Exploring the Fractal Boundary Between Order and Chaos in the Logistic Map 🌌

I made this video to visually demonstrate how the boundary between order and chaos is fractal. This is not just true for the logistic map, but for many other complex systems that may also have sensitive dependence on initial conditions (SDIC). A profound result, that between order and chaos there is infinite repetition and emergence of new detail. This video only zooms in enough to make the point, but you could keep going forever and the small parts would keep resembling the whole. The details that make up the entire structure are just scaled down versions of the whole - a fractal. It is worth mentioning that this is deterministic chaos, which means there is no randomness, and it is exactly repeatable / computable given the rules of the system and the initial condition(s).
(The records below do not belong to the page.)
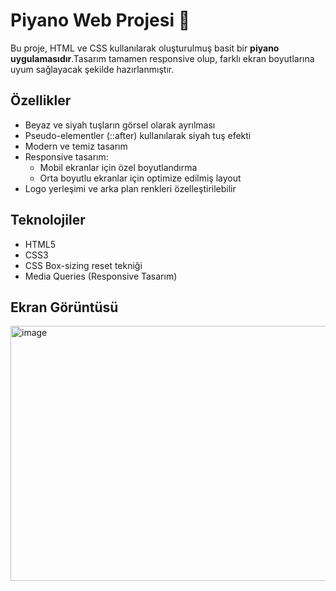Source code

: # Piyano Web Projesi 🎹

Bu proje, HTML ve CSS kullanılarak oluşturulmuş basit bir **piyano uygulamasıdır**.Tasarım tamamen responsive olup, farklı ekran boyutlarına uyum sağlayacak şekilde hazırlanmıştır.

## Özellikler

- Beyaz ve siyah tuşların görsel olarak ayrılması
- Pseudo-elementler (::after) kullanılarak siyah tuş efekti
- Modern ve temiz tasarım
- Responsive tasarım:
  - Mobil ekranlar için özel boyutlandırma
  - Orta boyutlu ekranlar için optimize edilmiş layout
- Logo yerleşimi ve arka plan renkleri özelleştirilebilir

## Teknolojiler
- HTML5
- CSS3
- CSS Box-sizing reset tekniği
- Media Queries (Responsive Tasarım)
## Ekran Görüntüsü
<img width="885" height="408" alt="image" src="https://github.com/user-attachments/assets/9a05d3b5-30ba-4e24-99ce-bfd5015b2078" />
In the chaotic regions, even the slightest change of the initial value X0 will lead to a very different value after the same number of iterations. This rate of divergence of trajectories can be characterised for different systems by a measure known as the Lyapunov exponent. The logistic map with alpha = 4 was used as one of the earliest (pseudo) random number generators on computers, though it is not perfectly uniform (white noise) as there is bias near the extreme values (0 and 1). If you wish to reproduce this video, here are some details: X(i + i) = a * X(i) * (1 - X(i)) X(0) = 0.5 _0 denotes first frame _1 denotes last frame a_start_0 = 2.98 a_end_0 = 4.00 x_start_0 = 0.00 x_end_0 = 1.00 a_start_1 = 3.5699455 a_end_1 = 3.5699458 x_start_1 = 0.49998 x_end_1 = 0.500047 N_pre_iters_0= 2048 N_pre_iters_1= 1024000 Npts_0 = 512 Npts_1 = 768000 Draw area size 1920 x 1080 Note that the pre-iterations are required to get past the initial transients. The map shows the converged values. Not having enough pre-iterations leads to oscillations around the bifurcation points. More iterations are needed the further you zoom. The last frames took a while to render! Note that zooming is an exponential process, so the width and height of the zoom window is scaled by a power law, i.e. W(i) = W(0) * zoomfactor ^ i . Coded in LabVIEW, background music (more like a "soundscape") made using Reason. Video put together in Hitfilm Express.